** Opening Provided records block **
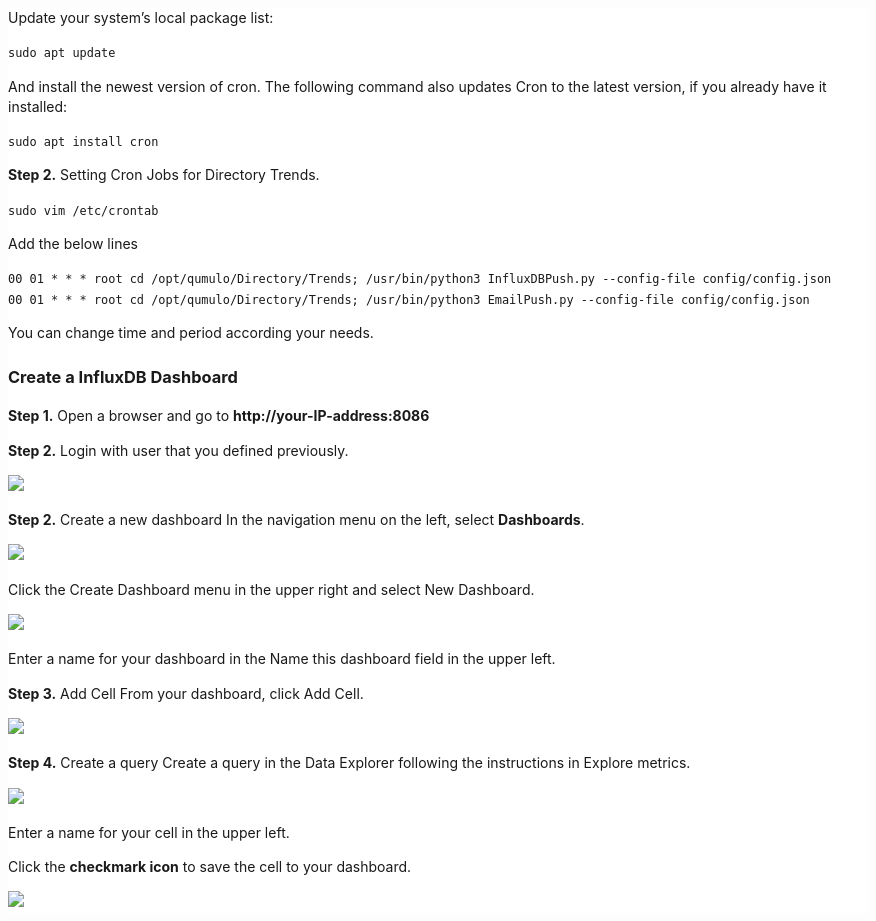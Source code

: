 Update your system’s local package list:
```
sudo apt update
```
And install the newest version of cron. The following command also updates Cron to the latest version, if you already have it installed:
```
sudo apt install cron
```
__Step 2.__ Setting Cron Jobs for Directory Trends.
```
sudo vim /etc/crontab
```
Add the below lines
```
00 01 * * * root cd /opt/qumulo/Directory/Trends; /usr/bin/python3 InfluxDBPush.py --config-file config/config.json 
00 01 * * * root cd /opt/qumulo/Directory/Trends; /usr/bin/python3 EmailPush.py --config-file config/config.json 
```

You can change time and period according your needs.

### Create a InfluxDB Dashboard
__Step 1.__ Open a browser and go to __http://your-IP-address:8086__ 

__Step 2.__ Login with user that you defined previously.

<img src="images/login.png" width="256"/>

__Step 2.__ Create a new dashboard
In the navigation menu on the left, select __Dashboards__.

<img src="images/select_dashboard.png" width="512"/>

Click the  Create Dashboard menu in the upper right and select New Dashboard.

<img src="images/create_dashboard.png" width="512"/>

Enter a name for your dashboard in the Name this dashboard field in the upper left.

__Step 3.__ Add Cell
From your dashboard, click  Add Cell.

<img src="images/add_cell.png" width="512"/>

__Step 4.__ Create a query
Create a query in the Data Explorer following the instructions in Explore metrics.

<img src="images/define_query.png" width="768"/>

Enter a name for your cell in the upper left.

Click the __checkmark icon__ to save the cell to your dashboard.

<img src="images/checkmark.png" width="256"/>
** Closing Provided records block **
◆ Exercise objective
Your task is to find every line above containing the word "qumulo" and copy it.

◆ Result
00 01 * * * root cd /opt/qumulo/Directory/Trends; /usr/bin/python3 InfluxDBPush.py --config-file config/config.json 
00 01 * * * root cd /opt/qumulo/Directory/Trends; /usr/bin/python3 EmailPush.py --config-file config/config.json 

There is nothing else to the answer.